Task statement -
Go over the material below and report every line that contains the word "plane".
[Opening Materials provided section]
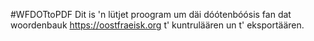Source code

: #WFDOTtoPDF
Dit is 'n lütjet proogram um däi dóótenbóósis fan dat woordenbauk https://oostfraeisk.org t' kuntruläären un t' eksportäären.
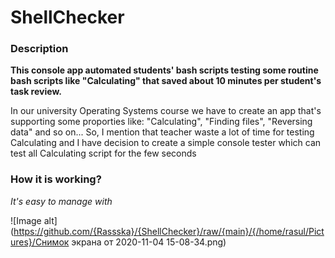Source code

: # ShellChecker

### Description
**This console app automated students' bash scripts testing some routine bash scripts like "Calculating" that saved about 10 minutes per student's task review.**

In our university Operating Systems course we have to create an app that's supporting some proporties like: "Calculating", "Finding files", "Reversing data" and so on... So, I mention that teacher waste a lot of time for testing Calculating and I have decision to create a simple console tester which can test all Calculating script for the few seconds

### How it is working?
_It's easy to manage with_


![Image alt](https://github.com/{Rassska}/{ShellChecker}/raw/{main}/{/home/rasul/Pictures}/Снимок экрана от 2020-11-04 15-08-34.png)
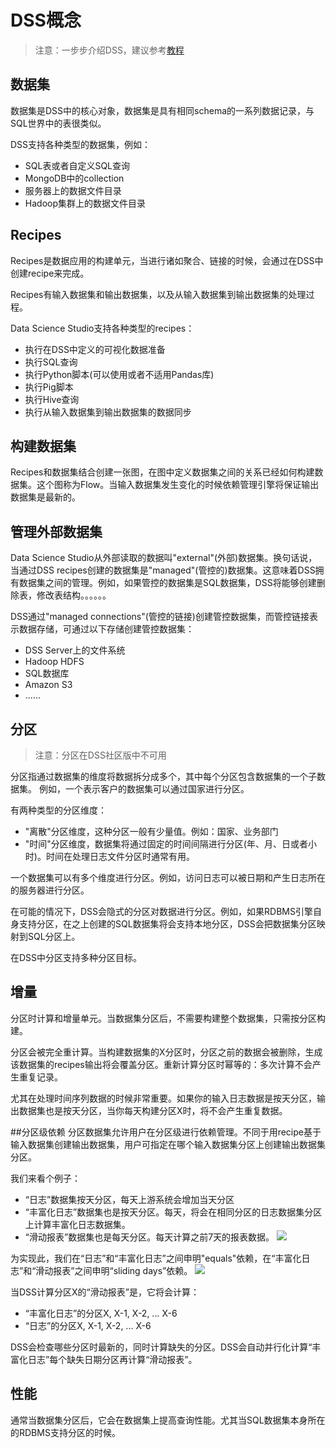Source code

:# DSS概念 #

>注意：一步步介绍DSS，建议参考[教程](https://www.dataiku.com/learn/portals/tutorials.html)

## 数据集
数据集是DSS中的核心对象，数据集是具有相同schema的一系列数据记录，与SQL世界中的表很类似。

DSS支持各种类型的数据集，例如：
- SQL表或者自定义SQL查询
- MongoDB中的collection
- 服务器上的数据文件目录
- Hadoop集群上的数据文件目录

## Recipes
Recipes是数据应用的构建单元，当进行诸如聚合、链接的时候，会通过在DSS中创建recipe来完成。

Recipes有输入数据集和输出数据集，以及从输入数据集到输出数据集的处理过程。

Data Science Studio支持各种类型的recipes：
- 执行在DSS中定义的可视化数据准备
- 执行SQL查询
- 执行Python脚本(可以使用或者不适用Pandas库)
- 执行Pig脚本
- 执行Hive查询
- 执行从输入数据集到输出数据集的数据同步

## 构建数据集
Recipes和数据集结合创建一张图，在图中定义数据集之间的关系已经如何构建数据集。这个图称为Flow。当输入数据集发生变化的时候依赖管理引擎将保证输出数据集是最新的。

## 管理外部数据集
Data Science Studio从外部读取的数据叫"external"(外部)数据集。换句话说，当通过DSS recipes创建的数据集是"managed"(管控的)数据集。这意味着DSS拥有数据集之间的管理。例如，如果管控的数据集是SQL数据集，DSS将能够创建删除表，修改表结构。。。。。。

DSS通过"managed connections"(管控的链接)创建管控数据集，而管控链接表示数据存储，可通过以下存储创建管控数据集：
- DSS Server上的文件系统
- Hadoop HDFS
- SQL数据库
- Amazon S3
- ......

## 分区
>注意：分区在DSS社区版中不可用

分区指通过数据集的维度将数据拆分成多个，其中每个分区包含数据集的一个子数据集。
例如，一个表示客户的数据集可以通过国家进行分区。

有两种类型的分区维度：
- "离散"分区维度，这种分区一般有少量值。例如：国家、业务部门
- "时间"分区维度，数据集将通过固定的时间间隔进行分区(年、月、日或者小时)。时间在处理日志文件分区时通常有用。

一个数据集可以有多个维度进行分区。例如，访问日志可以被日期和产生日志所在的服务器进行分区。

在可能的情况下，DSS会隐式的分区对数据进行分区。例如，如果RDBMS引擎自身支持分区，在之上创建的SQL数据集将会支持本地分区，DSS会把数据集分区映射到SQL分区上。

在DSS中分区支持多种分区目标。

## 增量
分区时计算和增量单元。当数据集分区后，不需要构建整个数据集，只需按分区构建。

分区会被完全重计算。当构建数据集的X分区时，分区之前的数据会被删除，生成该数据集的recipes输出将会覆盖分区。重新计算分区时幂等的：多次计算不会产生重复记录。

尤其在处理时间序列数据的时候非常重要。如果你的输入日志数据是按天分区，输出数据集也是按天分区，当你每天构建分区X时，将不会产生重复数据。

##分区级依赖
分区数据集允许用户在分区级进行依赖管理。不同于用recipe基于输入数据集创建输出数据集，用户可指定在哪个输入数据集分区上创建输出数据集分区。

我们来看个例子：
- “日志”数据集按天分区，每天上游系统会增加当天分区
- “丰富化日志”数据集也是按天分区。每天，将会在相同分区的日志数据集分区上计算丰富化日志数据集。
- “滑动报表”数据集也是每天分区。每天计算之前7天的报表数据。
![](images/partition-dependencies-1.jpg)

为实现此，我们在“日志”和“丰富化日志”之间申明"equals"依赖，在“丰富化日志”和“滑动报表”之间申明“sliding days”依赖。
![](images/partition-dependencies-2.jpg)

当DSS计算分区X的“滑动报表”是，它将会计算：
- “丰富化日志”的分区X, X-1, X-2, ... X-6
- “日志”的分区X, X-1, X-2, ... X-6

DSS会检查哪些分区时最新的，同时计算缺失的分区。DSS会自动并行化计算“丰富化日志”每个缺失日期分区再计算“滑动报表”。

## 性能
通常当数据集分区后，它会在数据集上提高查询性能。尤其当SQL数据集本身所在的RDBMS支持分区的时候。
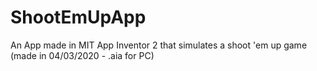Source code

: # ShootEmUpApp
An App made in MIT App Inventor 2 that simulates a shoot 'em up game (made in 04/03/2020 - .aia for PC)
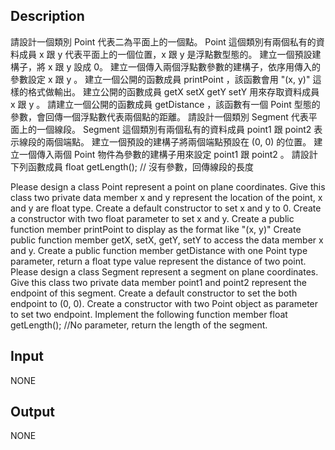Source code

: ## Description

請設計一個類別 Point 代表二為平面上的一個點。
Point 這個類別有兩個私有的資料成員 x 跟 y 代表平面上的一個位置，x 跟 y 是浮點數型態的。
建立一個預設建構子，將 x 跟 y 設成 0。
建立一個傳入兩個浮點數參數的建構子，依序用傳入的參數設定 x 跟 y 。
建立一個公開的函數成員 printPoint ，該函數會用 "(x, y)" 這樣的格式做輸出。
建立公開的函數成員 getX setX getY setY 用來存取資料成員 x 跟 y 。
請建立一個公開的函數成員 getDistance ，該函數有一個 Point 型態的參數，會回傳一個浮點數代表兩個點的距離。
請設計一個類別 Segment 代表平面上的一個線段。
Segment 這個類別有兩個私有的資料成員 point1 跟 point2 表示線段的兩個端點。
建立一個預設的建構子將兩個端點預設在 (0, 0) 的位置。
建立一個傳入兩個 Point 物件為參數的建構子用來設定 point1 跟 point2 。
請設計下列函數成員
float getLength(); // 沒有參數，回傳線段的長度

Please design a class Point represent a point on plane coordinates.
Give this class two private data member x and y represent the location of the point, x and y are float type.
Create a default constructor to set x and y to 0.
Create a constructor with two float parameter to set x and y.
Create a public function member printPoint to display as the format like "(x, y)"
Create public function member getX, setX, getY, setY to access the data member x and y.
Create a public function member getDistance with one Point type parameter, return a float type value represent the distance of two point.
Please design a class Segment represent a segment on plane coordinates.
Give this class two private data member point1 and point2 represent the endpoint of this segment.
Create a default constructor to set the both endpoint to (0, 0).
Create a constructor with two Point object as parameter to set two endpoint.
Implement the following function member
float getLength(); //No parameter, return the length of the segment.

## Input
NONE

## Output
NONE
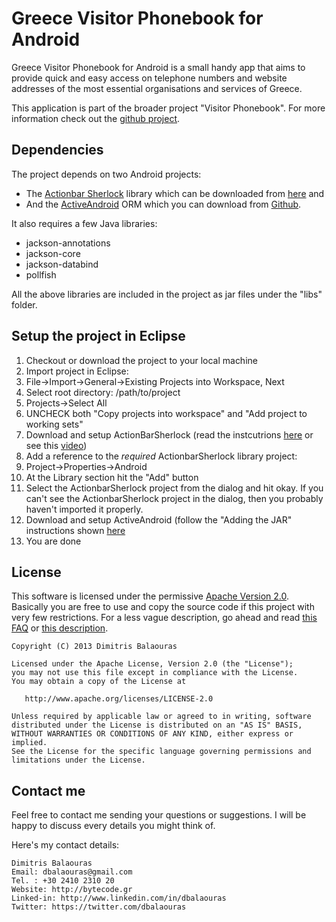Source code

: Greece Visitor Phonebook for Android
====================================

Greece Visitor Phonebook for Android is a small handy app that aims to provide quick and easy access on telephone numbers and website addresses of the most essential organisations and services of Greece.

This application is part of the broader project "Visitor Phonebook". For more information check out the [github project][1].

## Dependencies

The project depends on two Android projects: 
* The [Actionbar Sherlock][2] library which can be downloaded from [here][2] and
* And the [ActiveAndroid][5] ORM which you can download from [Github][5].

It also requires a few Java libraries:
* jackson-annotations
* jackson-core
* jackson-databind
* pollfish

All the above libraries are included in the project as jar files under the "libs" folder.

## Setup the project in Eclipse

1. Checkout or download the project to your local machine
2. Import project in Eclipse:
  1. File->Import->General->Existing Projects into Workspace, Next
  2. Select root directory: /path/to/project
  3. Projects->Select All
  4. UNCHECK both "Copy projects into workspace" and "Add project to working sets"
3. Download and setup ActionBarSherlock (read the instcutrions [here][2] or see this [video][3]) 
4. Add a reference to the *required* ActionbarSherlock library project:
  1. Project->Properties->Android
  2. At the Library section hit the "Add" button
  3. Select the ActionbarSherlock project from the dialog and hit okay. If you can't see the ActionbarSherlock project in the dialog, then you probably haven't imported it properly.
5. Download and setup ActiveAndroid (follow the "Adding the JAR" instructions shown [here][5]
6. You are done


## License

This software is licensed under the permissive [Apache Version 2.0](http://www.apache.org/licenses/LICENSE-2.0.html). Basically you are free to use and copy the source code if this project with very few restrictions. For a less vague description, go ahead and read [this FAQ](http://www.apache.org/foundation/license-faq.html#WhatDoesItMEAN) or [this description](http://www.tldrlegal.com/license/apache-license-2.0-%28apache-2.0%29).

    Copyright (C) 2013 Dimitris Balaouras

    Licensed under the Apache License, Version 2.0 (the "License");
    you may not use this file except in compliance with the License.
    You may obtain a copy of the License at

       http://www.apache.org/licenses/LICENSE-2.0

    Unless required by applicable law or agreed to in writing, software
    distributed under the License is distributed on an "AS IS" BASIS,
    WITHOUT WARRANTIES OR CONDITIONS OF ANY KIND, either express or implied.
    See the License for the specific language governing permissions and
    limitations under the License.

## Contact me

Feel free to contact me sending your questions or suggestions. I will be happy to discuss every details you might think of.

Here's my contact details:

    Dimitris Balaouras
    Email: dbalaouras@gmail.com
    Tel. : +30 2410 2310 20
    Website: http://bytecode.gr
    Linked-in: http://www.linkedin.com/in/dbalaouras
    Twitter: https://twitter.com/dbalaouras

[1]: https://github.com/dbalaouras/visitorphonebook
[2]: http://actionbarsherlock.com/
[3]: http://www.youtube.com/watch?v=4GJ6yY1lNNY#t=119
[4]: http://bytecode.gr
[5]: https://github.com/pardom/ActiveAndroid/wiki/Getting-started
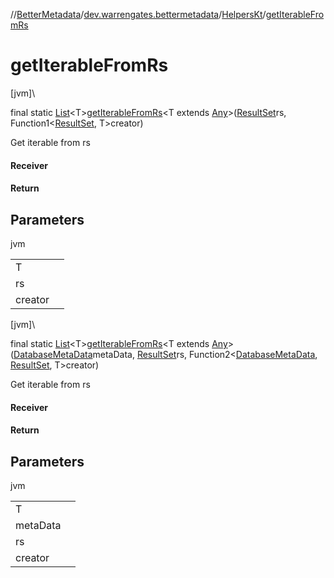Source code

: //[BetterMetadata](../../../index.md)/[dev.warrengates.bettermetadata](../index.md)/[HelpersKt](index.md)/[getIterableFromRs](get-iterable-from-rs.md)

# getIterableFromRs

[jvm]\

final static [List](https://docs.oracle.com/javase/8/docs/api/java/util/List.html)&lt;T&gt;[getIterableFromRs](get-iterable-from-rs.md)&lt;T extends [Any](https://kotlinlang.org/api/latest/jvm/stdlib/kotlin/-any/index.html)&gt;([ResultSet](https://docs.oracle.com/javase/8/docs/api/java/sql/ResultSet.html)rs, Function1&lt;[ResultSet](https://docs.oracle.com/javase/8/docs/api/java/sql/ResultSet.html), T&gt;creator)

Get iterable from rs

#### Receiver

#### Return

## Parameters

jvm

| | |
|---|---|
| T |  |
| rs |  |
| creator |  |

[jvm]\

final static [List](https://docs.oracle.com/javase/8/docs/api/java/util/List.html)&lt;T&gt;[getIterableFromRs](get-iterable-from-rs.md)&lt;T extends [Any](https://kotlinlang.org/api/latest/jvm/stdlib/kotlin/-any/index.html)&gt;([DatabaseMetaData](https://docs.oracle.com/javase/8/docs/api/java/sql/DatabaseMetaData.html)metaData, [ResultSet](https://docs.oracle.com/javase/8/docs/api/java/sql/ResultSet.html)rs, Function2&lt;[DatabaseMetaData](https://docs.oracle.com/javase/8/docs/api/java/sql/DatabaseMetaData.html), [ResultSet](https://docs.oracle.com/javase/8/docs/api/java/sql/ResultSet.html), T&gt;creator)

Get iterable from rs

#### Receiver

#### Return

## Parameters

jvm

| | |
|---|---|
| T |  |
| metaData |  |
| rs |  |
| creator |  |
[Closing Materials provided section]
Answer space -
Please design a class Point represent a point on plane coordinates.
Please design a class Segment represent a segment on plane coordinates.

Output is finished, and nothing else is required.